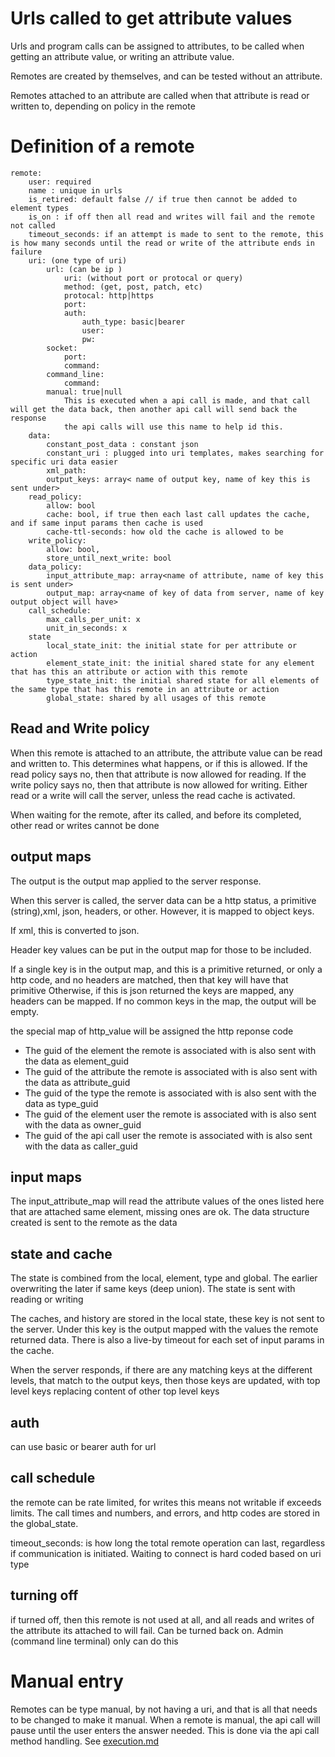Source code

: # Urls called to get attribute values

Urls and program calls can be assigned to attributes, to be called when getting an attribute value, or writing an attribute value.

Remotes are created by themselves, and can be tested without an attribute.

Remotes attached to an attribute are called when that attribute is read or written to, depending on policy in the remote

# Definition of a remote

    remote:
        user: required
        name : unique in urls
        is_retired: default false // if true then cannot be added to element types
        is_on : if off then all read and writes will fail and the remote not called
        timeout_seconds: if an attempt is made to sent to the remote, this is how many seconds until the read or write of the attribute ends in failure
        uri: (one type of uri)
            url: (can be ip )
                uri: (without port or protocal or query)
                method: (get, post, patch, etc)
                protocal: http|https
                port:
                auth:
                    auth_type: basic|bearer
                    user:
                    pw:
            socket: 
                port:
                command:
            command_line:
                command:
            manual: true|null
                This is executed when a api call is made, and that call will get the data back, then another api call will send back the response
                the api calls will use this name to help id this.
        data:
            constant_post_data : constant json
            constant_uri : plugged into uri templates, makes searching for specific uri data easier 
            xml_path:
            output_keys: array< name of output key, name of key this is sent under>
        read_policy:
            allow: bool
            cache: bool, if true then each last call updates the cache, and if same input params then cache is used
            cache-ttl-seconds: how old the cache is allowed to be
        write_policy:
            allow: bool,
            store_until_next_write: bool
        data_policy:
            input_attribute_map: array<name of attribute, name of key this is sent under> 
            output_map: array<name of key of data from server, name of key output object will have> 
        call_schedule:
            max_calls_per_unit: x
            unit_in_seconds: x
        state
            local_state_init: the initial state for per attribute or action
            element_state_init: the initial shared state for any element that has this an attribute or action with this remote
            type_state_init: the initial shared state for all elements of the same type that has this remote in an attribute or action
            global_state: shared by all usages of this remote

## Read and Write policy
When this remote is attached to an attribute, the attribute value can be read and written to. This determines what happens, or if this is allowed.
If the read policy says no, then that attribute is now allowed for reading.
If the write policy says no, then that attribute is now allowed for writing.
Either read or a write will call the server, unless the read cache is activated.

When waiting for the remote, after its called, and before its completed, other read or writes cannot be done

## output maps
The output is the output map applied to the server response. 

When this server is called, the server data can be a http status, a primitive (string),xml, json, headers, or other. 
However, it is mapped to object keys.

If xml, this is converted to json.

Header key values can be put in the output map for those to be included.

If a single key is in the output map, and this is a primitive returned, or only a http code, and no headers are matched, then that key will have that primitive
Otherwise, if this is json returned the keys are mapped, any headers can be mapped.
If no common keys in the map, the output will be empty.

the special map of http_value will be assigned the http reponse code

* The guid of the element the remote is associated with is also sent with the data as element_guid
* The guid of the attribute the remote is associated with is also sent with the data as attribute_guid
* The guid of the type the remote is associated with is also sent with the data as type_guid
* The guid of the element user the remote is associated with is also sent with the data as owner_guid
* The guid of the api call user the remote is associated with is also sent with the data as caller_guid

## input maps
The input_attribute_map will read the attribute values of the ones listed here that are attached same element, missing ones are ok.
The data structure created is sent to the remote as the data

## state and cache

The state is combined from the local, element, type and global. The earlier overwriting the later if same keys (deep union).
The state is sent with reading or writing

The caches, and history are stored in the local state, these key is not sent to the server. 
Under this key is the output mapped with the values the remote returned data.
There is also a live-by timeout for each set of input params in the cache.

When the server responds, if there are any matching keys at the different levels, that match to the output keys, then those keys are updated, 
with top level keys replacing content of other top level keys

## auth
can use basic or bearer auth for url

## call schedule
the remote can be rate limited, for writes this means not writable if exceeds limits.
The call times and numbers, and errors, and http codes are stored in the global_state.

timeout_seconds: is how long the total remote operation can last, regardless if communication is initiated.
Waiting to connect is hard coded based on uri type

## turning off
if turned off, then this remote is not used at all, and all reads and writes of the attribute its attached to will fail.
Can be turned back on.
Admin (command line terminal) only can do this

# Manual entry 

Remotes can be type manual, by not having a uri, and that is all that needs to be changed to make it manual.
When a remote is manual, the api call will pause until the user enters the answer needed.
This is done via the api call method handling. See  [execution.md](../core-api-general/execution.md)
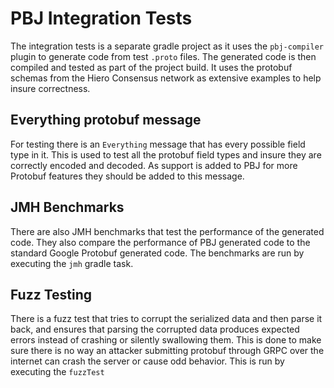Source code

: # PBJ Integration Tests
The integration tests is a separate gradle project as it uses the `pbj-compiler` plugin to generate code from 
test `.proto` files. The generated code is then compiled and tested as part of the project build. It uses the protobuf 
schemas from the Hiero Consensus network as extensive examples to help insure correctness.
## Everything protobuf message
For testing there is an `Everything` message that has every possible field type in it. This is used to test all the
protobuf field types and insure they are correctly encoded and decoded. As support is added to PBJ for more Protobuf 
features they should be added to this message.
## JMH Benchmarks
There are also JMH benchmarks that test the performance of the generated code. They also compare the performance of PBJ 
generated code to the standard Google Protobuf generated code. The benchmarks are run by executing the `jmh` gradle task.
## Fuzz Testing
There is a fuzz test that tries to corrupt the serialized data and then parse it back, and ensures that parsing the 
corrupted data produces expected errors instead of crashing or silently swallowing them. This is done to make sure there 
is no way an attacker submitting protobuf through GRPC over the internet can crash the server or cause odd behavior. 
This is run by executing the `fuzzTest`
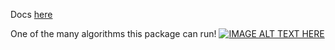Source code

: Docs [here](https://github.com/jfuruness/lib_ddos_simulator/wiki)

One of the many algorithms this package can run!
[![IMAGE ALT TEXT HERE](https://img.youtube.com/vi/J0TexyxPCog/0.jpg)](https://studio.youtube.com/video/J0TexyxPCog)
▬▬▬▬▬▬
Task to complete: Collect every line above that contains the word "errors".

Answer for the task:
The call times and numbers, and errors, and http codes are stored in the global_state.
corrupted data produces expected errors instead of crashing or silently swallowing them. This is done to make sure there 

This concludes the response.